Reputation: 117
I have dataFrame
as below and want to add remarks using Scala
id val visits
111 2 1
111 2 1
112 4 2
112 5 4
113 6 1
Expected output should be below
id val visits remarks
111 2 1 Ramdom
111 2 1 Ramdom
112 4 2 Less visit
112 5 4 More visit
113 6 1 One visit
Remarks should be:
Ramdom for Id has two records with same value & visits
One Visit for Id has only one record which contains any no of visits
Less Visit for Id has two records with less visits compared to other
More Visit for Id has more than one record with different value and visits.
Upvotes: 0
Views: 70
Reputation: 7928
May not be the best solution but it's a working one:
First group your dataFrame
by val
and visits
and the count of them
val grouped = df.groupBy("id").agg(max($"val").as("maxVal"), max($"visits").as("maxVisits"), min($"val").as("minVal"), min($"visits").as("minVisits"), count($"id").as("count"))
Then define a UDF
where you implement your logic:
val remarks = functions.udf ((value: Int, visits: Int, maxValue: Int, maxVisits: Int, minValue: Int, minVisits: Int, count: Int) =>
if (count == 1) {
"One Visit"
}else if (value == maxValue && value == minValue && visits == maxVisits && visits == minVisits) {
"Random"
}else {
if (visits < maxVisits) {
"Less Visits"
}else {
"More Visits"
}
}
)
Then join the original dataFrame
and the grouped one by id
and add the desired column with the UDF
. Finally remove the undesired columns from the output:
df.join(grouped, Seq("id"))
.withColumn("remarks", remarks($"val", $"visits", $"maxVal", $"maxVisits", $"minVal", $"minVisits", $"count"))

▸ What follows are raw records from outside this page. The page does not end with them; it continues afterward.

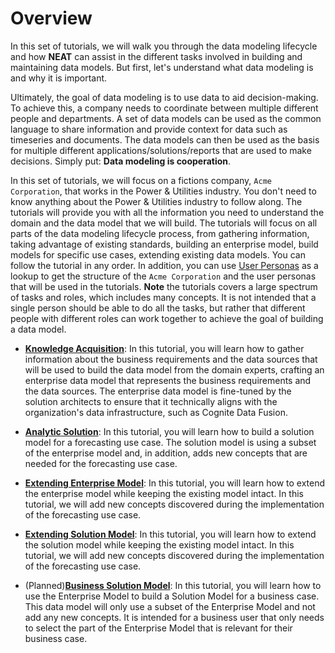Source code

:# Overview

In this set of tutorials, we will walk you through the data modeling lifecycle and how **NEAT** can assist in the
different tasks involved in building and maintaining data models. But first, let's understand what data modeling
is and why it is important.

Ultimately, the goal of data modeling is to use data to aid decision-making. To achieve this, a company
needs to coordinate between multiple different people and departments. A set of data models can be used as
the common language to share information and provide context for data such as timeseries and documents. The
data models can then be used as the basis for multiple different applications/solutions/reports that are used to make
decisions. Simply put: **Data modeling is cooperation**.

In this set of tutorials, we will focus on a fictions company, `Acme Corporation`, that works in the Power & Utilities
industry. You don't need to know anything about the Power & Utilities industry to follow along. The tutorials will
provide you with all the information you need to understand the domain and the data model that we will build. The
tutorials will focus on all parts of the data modeling lifecycle process, from gathering information, taking advantage
of existing standards, building an enterprise model, build models for specific use cases, extending existing data
models. You can follow the tutorial in any order. In addition, you can use
[User Personas](./user-personas.md) as a lookup to get the structure of the `Acme Corporation` and the user
personas that will be used in the tutorials. **Note** the tutorials covers a large spectrum of tasks and roles, which
includes many concepts. It is not intended that a single person should be able to do all the tasks, but rather that
different people with different roles can work together to achieve the goal of building a data model.


- **[Knowledge Acquisition](./part-1-knowledge-acquisition.md)**: In this tutorial, you will learn how to gather information
  about the business requirements and the data sources that will be used to build the data model from the domain experts,
  crafting an enterprise data model that represents the business requirements and the data sources. The enterprise
  data model is fine-tuned by the solution architects to ensure that it technically aligns with the organization's data
  infrastructure, such as Cognite Data Fusion.

- **[Analytic Solution](./part-2-analytic-solution.md)**: In this tutorial, you will learn how to build a solution model
  for a forecasting use case. The solution model is using a subset of the enterprise model and, in addition, adds
  new concepts that are needed for the forecasting use case.

- **[Extending Enterprise Model](./part-3-extending-enterprise-model.md)**: In this tutorial, you will learn how to extend
  the enterprise model while keeping the existing model intact. In this tutorial, we will add new concepts discovered
  during the implementation of the forecasting use case.

- **[Extending Solution Model](./part-4-extending-solution-model.md)**: In this tutorial, you will learn how
  to extend the solution model while keeping the existing model intact. In this tutorial, we will add new concepts
  discovered during the implementation of the forecasting use case.

- (Planned)**[Business Solution Model](./part-5-business-solution-model.md)**: In this tutorial, you will learn how to
  use the Enterprise Model to build a Solution Model for a business case. This data model will only use a subset
  of the Enterprise Model and not add any new concepts. It is intended for a business user that only needs to select
  the part of the Enterprise Model that is relevant for their business case.
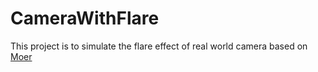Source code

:# CameraWithFlare

This project is to simulate the flare effect of real world camera based on [Moer](https://github.com/NJUCG/Moer)
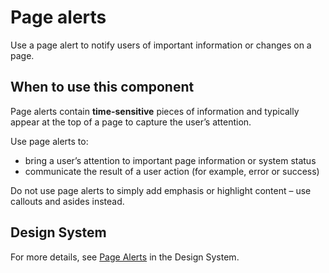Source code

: # Page alerts

Use a page alert to notify users of important information or changes on a page.

## When to use this component

Page alerts contain **time-sensitive** pieces of information and typically appear
at the top of a page to capture the user’s attention.

Use page alerts to:

- bring a user’s attention to important page information or system status
- communicate the result of a user action (for example, error or success)

Do not use page alerts to simply add emphasis or highlight content – use
callouts and asides instead.

## Design System

For more details, see [Page Alerts](https://designsystem.ontario.ca/components/detail/page-alerts.html) in the Design System.
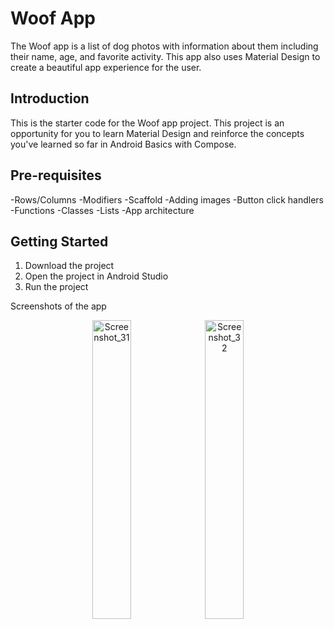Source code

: Woof App
==================================

The Woof app is a list of dog photos with information about them including their name,
age, and favorite activity. This app also uses Material Design to create a beautiful app
experience for the user.

Introduction
------------

This is the starter code for the Woof app project. This project is an opportunity for you to learn
Material Design and reinforce the concepts you've learned so far in Android Basics
with Compose.

Pre-requisites
--------------

-Rows/Columns
-Modifiers
-Scaffold
-Adding images
-Button click handlers
-Functions
-Classes
-Lists
-App architecture

Getting Started
---------------

1. Download the project
2. Open the project in Android Studio
3. Run the project

Screenshots of the app
<div align="center">
<img width="35%" alt="Screenshot_31" src="https://user-images.githubusercontent.com/92806557/234302170-e2c5e201-2016-4426-b7a6-626c45127634.png">
<img width="35%" alt="Screenshot_32" src="https://user-images.githubusercontent.com/92806557/234302163-11f181f1-c230-4ae2-b569-ac35835e51a7.png">
</div>
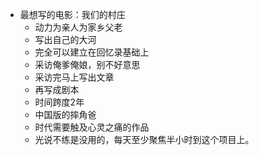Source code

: - 最想写的电影：我们的村庄
    - 动力为亲人为家乡父老
    - 写出自己的大河
    - 完全可以建立在回忆录基础上
    - 采访俺爹俺娘，别不好意思
    - 采访完马上写出文章
    - 再写成剧本
    - 时间跨度2年
    - 中国版的摔角爸
    - 时代需要触及心灵之痛的作品
    - 光说不练是没用的，每天至少聚焦半小时到这个项目上。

.drop("maxVal","maxVisits", "minVal", "minVisits", "count")
Output:
+---+----+-------+-----------+
| id| val| visits| remarks|
+---+----+-------+-----------+
|112| 4| 2|Less Visits|
|112| 5| 4|More Visits|
|113| 6| 1| One Visit|
|111| 2| 1| Random|
|111| 2| 1| Random|
+---+----+-------+-----------+
P.S. remember to import functions
import org.apache.spark.sql.functions
Upvotes: 2